Pogue Reviews Xoom - mhb
http://www.nytimes.com/2011/02/24/technology/personaltech/24pogue.html?_r=1&hp

======
blinkingled
I found the review ridiculous but I wasn't expecting anything better from
Pogue. Yet another case of non-Apple products bringing the worst out of Pogue!

It sounded like he was marketing the iPad more than reviewing the Xoom. His
point? Copies the iPad neener neener neener!

The bezel on the Xoom is considerably smaller than iPad and has no hardware
buttons but Pogue finds only the differences worth a ridicule.

The browser on the Xoom is way more desktop like than the iPad - Pogue won't
give a damn about that either.

He is bent on making himself look stupid by sigthing the 5 vs. 11 scrollable
desktops on Xoom and iPad when Android desktop is nothing like the I pad.
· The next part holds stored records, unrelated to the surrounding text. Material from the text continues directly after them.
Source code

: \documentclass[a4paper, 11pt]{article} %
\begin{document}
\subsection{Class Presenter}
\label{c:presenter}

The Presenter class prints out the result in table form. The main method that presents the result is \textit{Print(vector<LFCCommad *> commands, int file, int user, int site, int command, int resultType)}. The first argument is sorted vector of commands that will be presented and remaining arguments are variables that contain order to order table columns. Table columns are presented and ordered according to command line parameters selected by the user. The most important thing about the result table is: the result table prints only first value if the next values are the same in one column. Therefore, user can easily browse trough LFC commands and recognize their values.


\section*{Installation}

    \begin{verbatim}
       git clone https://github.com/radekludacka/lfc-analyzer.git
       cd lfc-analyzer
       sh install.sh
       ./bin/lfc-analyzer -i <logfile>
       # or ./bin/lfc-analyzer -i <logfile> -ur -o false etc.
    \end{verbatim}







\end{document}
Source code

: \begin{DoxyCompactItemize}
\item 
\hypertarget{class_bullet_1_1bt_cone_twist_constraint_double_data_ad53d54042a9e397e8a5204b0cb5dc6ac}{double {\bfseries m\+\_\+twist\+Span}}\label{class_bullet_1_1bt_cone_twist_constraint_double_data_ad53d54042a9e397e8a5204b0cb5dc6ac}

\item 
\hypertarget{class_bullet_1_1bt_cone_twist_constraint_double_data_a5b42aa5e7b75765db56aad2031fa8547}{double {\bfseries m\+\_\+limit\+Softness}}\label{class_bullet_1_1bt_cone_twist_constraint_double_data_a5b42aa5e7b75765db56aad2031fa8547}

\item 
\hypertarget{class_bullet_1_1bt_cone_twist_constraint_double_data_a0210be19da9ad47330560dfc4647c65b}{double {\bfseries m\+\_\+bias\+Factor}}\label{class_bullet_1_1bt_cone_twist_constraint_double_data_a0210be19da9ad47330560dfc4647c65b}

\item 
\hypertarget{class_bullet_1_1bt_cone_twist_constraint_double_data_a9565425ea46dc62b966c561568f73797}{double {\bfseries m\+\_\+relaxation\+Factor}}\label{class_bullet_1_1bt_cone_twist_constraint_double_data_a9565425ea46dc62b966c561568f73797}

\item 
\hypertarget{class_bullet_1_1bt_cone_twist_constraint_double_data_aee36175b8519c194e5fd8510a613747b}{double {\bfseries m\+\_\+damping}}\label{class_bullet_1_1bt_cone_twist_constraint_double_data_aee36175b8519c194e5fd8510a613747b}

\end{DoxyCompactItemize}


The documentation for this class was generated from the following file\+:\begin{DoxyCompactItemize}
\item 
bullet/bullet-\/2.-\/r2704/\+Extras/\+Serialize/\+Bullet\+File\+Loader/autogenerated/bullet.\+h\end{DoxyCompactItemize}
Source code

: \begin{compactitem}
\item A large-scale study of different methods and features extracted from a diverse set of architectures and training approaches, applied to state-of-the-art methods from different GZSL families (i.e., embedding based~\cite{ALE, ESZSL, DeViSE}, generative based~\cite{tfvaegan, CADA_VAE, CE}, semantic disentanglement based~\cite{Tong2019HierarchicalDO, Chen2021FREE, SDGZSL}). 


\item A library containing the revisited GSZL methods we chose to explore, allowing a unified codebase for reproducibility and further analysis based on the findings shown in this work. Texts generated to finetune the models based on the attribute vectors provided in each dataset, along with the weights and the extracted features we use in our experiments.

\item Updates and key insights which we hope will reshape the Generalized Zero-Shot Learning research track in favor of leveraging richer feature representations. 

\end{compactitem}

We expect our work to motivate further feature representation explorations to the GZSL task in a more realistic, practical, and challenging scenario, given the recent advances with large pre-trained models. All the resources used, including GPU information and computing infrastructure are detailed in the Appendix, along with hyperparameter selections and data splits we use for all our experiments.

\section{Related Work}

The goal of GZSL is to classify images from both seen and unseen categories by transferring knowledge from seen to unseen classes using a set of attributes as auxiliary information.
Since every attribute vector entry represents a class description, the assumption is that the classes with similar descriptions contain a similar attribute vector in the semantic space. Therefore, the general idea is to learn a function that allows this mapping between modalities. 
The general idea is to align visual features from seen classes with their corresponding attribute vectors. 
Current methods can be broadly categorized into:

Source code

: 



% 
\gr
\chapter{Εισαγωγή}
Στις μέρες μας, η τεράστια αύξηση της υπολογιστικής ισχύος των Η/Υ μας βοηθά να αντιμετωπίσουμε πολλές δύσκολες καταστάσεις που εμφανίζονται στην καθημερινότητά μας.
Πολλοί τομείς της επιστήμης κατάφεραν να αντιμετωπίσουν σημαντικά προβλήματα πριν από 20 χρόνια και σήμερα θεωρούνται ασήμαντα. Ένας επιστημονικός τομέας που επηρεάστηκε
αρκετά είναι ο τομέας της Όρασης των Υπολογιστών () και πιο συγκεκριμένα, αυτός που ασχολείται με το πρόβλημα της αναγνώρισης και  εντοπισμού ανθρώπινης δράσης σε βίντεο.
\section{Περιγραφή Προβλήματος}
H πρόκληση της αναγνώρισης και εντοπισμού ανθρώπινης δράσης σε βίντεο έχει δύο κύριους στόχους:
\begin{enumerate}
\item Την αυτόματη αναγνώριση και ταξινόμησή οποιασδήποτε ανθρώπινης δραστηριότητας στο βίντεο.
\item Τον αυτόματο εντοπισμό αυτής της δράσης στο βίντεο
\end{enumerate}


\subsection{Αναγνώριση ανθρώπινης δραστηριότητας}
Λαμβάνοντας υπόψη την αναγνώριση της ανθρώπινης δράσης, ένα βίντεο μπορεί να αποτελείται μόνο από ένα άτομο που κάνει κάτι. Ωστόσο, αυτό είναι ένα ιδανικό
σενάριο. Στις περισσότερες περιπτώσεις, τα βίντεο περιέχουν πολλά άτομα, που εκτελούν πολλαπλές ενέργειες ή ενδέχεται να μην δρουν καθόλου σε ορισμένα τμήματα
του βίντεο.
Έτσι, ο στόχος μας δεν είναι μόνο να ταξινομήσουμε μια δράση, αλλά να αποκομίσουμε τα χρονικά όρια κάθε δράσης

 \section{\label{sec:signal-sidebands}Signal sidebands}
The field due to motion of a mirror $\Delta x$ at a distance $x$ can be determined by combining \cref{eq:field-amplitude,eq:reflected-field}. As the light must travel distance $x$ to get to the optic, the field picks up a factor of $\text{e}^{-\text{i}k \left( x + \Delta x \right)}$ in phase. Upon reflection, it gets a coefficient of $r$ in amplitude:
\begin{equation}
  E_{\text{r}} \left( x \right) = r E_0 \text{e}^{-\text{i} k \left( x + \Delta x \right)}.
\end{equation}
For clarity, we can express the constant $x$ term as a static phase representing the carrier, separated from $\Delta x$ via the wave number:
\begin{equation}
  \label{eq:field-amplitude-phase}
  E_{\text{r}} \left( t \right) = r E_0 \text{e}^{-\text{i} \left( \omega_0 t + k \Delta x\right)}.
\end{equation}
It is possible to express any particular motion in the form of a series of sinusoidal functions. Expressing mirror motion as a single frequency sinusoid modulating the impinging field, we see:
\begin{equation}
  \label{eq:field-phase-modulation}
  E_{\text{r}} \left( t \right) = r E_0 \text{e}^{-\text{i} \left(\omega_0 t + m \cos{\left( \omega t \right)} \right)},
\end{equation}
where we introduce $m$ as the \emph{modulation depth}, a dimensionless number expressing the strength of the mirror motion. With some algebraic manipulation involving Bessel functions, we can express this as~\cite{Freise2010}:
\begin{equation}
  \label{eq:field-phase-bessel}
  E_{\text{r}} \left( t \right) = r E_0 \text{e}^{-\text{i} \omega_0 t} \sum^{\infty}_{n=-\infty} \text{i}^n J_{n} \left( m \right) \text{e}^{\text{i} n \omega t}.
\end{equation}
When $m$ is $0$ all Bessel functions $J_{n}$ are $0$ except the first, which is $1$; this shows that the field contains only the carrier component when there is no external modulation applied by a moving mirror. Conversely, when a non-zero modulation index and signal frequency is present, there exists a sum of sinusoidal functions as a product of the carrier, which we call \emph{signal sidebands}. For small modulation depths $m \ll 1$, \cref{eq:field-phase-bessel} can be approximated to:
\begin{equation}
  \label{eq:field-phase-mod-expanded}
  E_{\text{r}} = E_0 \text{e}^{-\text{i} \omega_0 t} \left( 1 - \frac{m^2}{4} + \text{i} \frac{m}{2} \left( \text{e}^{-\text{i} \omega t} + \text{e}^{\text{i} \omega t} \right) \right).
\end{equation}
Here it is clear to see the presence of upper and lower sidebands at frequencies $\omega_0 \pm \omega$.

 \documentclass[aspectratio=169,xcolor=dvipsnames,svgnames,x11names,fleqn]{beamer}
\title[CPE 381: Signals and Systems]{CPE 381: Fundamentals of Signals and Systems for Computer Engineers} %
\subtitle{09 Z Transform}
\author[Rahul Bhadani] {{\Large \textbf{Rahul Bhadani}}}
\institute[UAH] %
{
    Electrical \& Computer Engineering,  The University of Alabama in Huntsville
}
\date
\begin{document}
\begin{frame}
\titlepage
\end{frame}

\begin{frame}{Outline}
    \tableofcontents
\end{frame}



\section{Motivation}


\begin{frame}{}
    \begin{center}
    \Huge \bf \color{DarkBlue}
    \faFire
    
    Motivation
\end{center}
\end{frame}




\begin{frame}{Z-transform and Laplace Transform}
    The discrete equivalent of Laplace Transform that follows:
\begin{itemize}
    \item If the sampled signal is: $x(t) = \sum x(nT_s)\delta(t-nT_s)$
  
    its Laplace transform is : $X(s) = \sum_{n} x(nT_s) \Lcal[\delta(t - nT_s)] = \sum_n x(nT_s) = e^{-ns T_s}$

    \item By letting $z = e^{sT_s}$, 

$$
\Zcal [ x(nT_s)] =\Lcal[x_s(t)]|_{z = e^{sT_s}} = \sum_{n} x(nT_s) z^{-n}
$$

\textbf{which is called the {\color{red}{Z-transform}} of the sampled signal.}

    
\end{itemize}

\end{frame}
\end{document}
He found the similar iBooks and Google Books animation similarities amusing
but chose to neglect the fact that you can actually buy a book or two on
Google Book Store ;)

Wow. Just wow. Watch the video as well while you are at it.

------
ZeroGravitas
This is the second review I've seen where they get the price wrong and after
they correct the price they just leave all the conclusions and surrounding
text the same, so that it no longer makes sense. It's a bit sloppy, but maybe
it's done by an lowly-editor who doesn't have the authority to be rewriting
articles just because the author got some basic facts wrong.